Task statement: Leave every image out, and return the rest of the data word for word.

Records supplied:

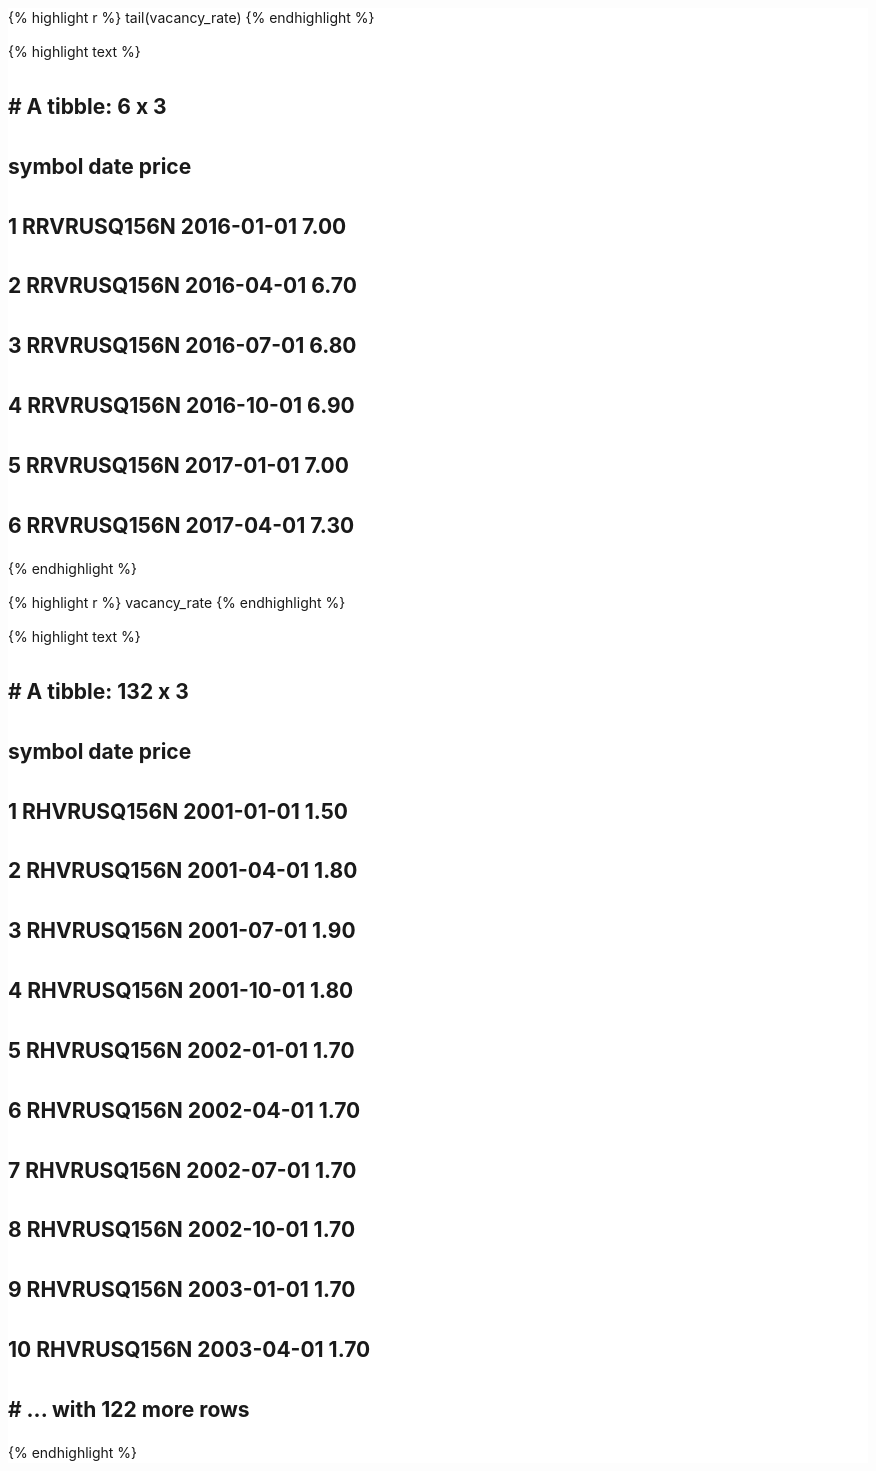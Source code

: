 

{% highlight r %}
tail(vacancy_rate)
{% endhighlight %}



{% highlight text %}
## # A tibble: 6 x 3
##   symbol      date       price
##   <chr>       <date>     <dbl>
## 1 RRVRUSQ156N 2016-01-01  7.00
## 2 RRVRUSQ156N 2016-04-01  6.70
## 3 RRVRUSQ156N 2016-07-01  6.80
## 4 RRVRUSQ156N 2016-10-01  6.90
## 5 RRVRUSQ156N 2017-01-01  7.00
## 6 RRVRUSQ156N 2017-04-01  7.30
{% endhighlight %}


{% highlight r %}
vacancy_rate
{% endhighlight %}



{% highlight text %}
## # A tibble: 132 x 3
##    symbol      date       price
##    <chr>       <date>     <dbl>
##  1 RHVRUSQ156N 2001-01-01  1.50
##  2 RHVRUSQ156N 2001-04-01  1.80
##  3 RHVRUSQ156N 2001-07-01  1.90
##  4 RHVRUSQ156N 2001-10-01  1.80
##  5 RHVRUSQ156N 2002-01-01  1.70
##  6 RHVRUSQ156N 2002-04-01  1.70
##  7 RHVRUSQ156N 2002-07-01  1.70
##  8 RHVRUSQ156N 2002-10-01  1.70
##  9 RHVRUSQ156N 2003-01-01  1.70
## 10 RHVRUSQ156N 2003-04-01  1.70
## # ... with 122 more rows
{% endhighlight %}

Response for this exercise:
Source code

: 

{% highlight r %}
tail(vacancy_rate)
{% endhighlight %}



{% highlight text %}
## # A tibble: 6 x 3
##   symbol      date       price
##   <chr>       <date>     <dbl>
## 1 RRVRUSQ156N 2016-01-01  7.00
## 2 RRVRUSQ156N 2016-04-01  6.70
## 3 RRVRUSQ156N 2016-07-01  6.80
## 4 RRVRUSQ156N 2016-10-01  6.90
## 5 RRVRUSQ156N 2017-01-01  7.00
## 6 RRVRUSQ156N 2017-04-01  7.30
{% endhighlight %}


{% highlight r %}
vacancy_rate
{% endhighlight %}



{% highlight text %}
## # A tibble: 132 x 3
##    symbol      date       price
##    <chr>       <date>     <dbl>
##  1 RHVRUSQ156N 2001-01-01  1.50
##  2 RHVRUSQ156N 2001-04-01  1.80
##  3 RHVRUSQ156N 2001-07-01  1.90
##  4 RHVRUSQ156N 2001-10-01  1.80
##  5 RHVRUSQ156N 2002-01-01  1.70
##  6 RHVRUSQ156N 2002-04-01  1.70
##  7 RHVRUSQ156N 2002-07-01  1.70
##  8 RHVRUSQ156N 2002-10-01  1.70
##  9 RHVRUSQ156N 2003-01-01  1.70
## 10 RHVRUSQ156N 2003-04-01  1.70
## # ... with 122 more rows
{% endhighlight %}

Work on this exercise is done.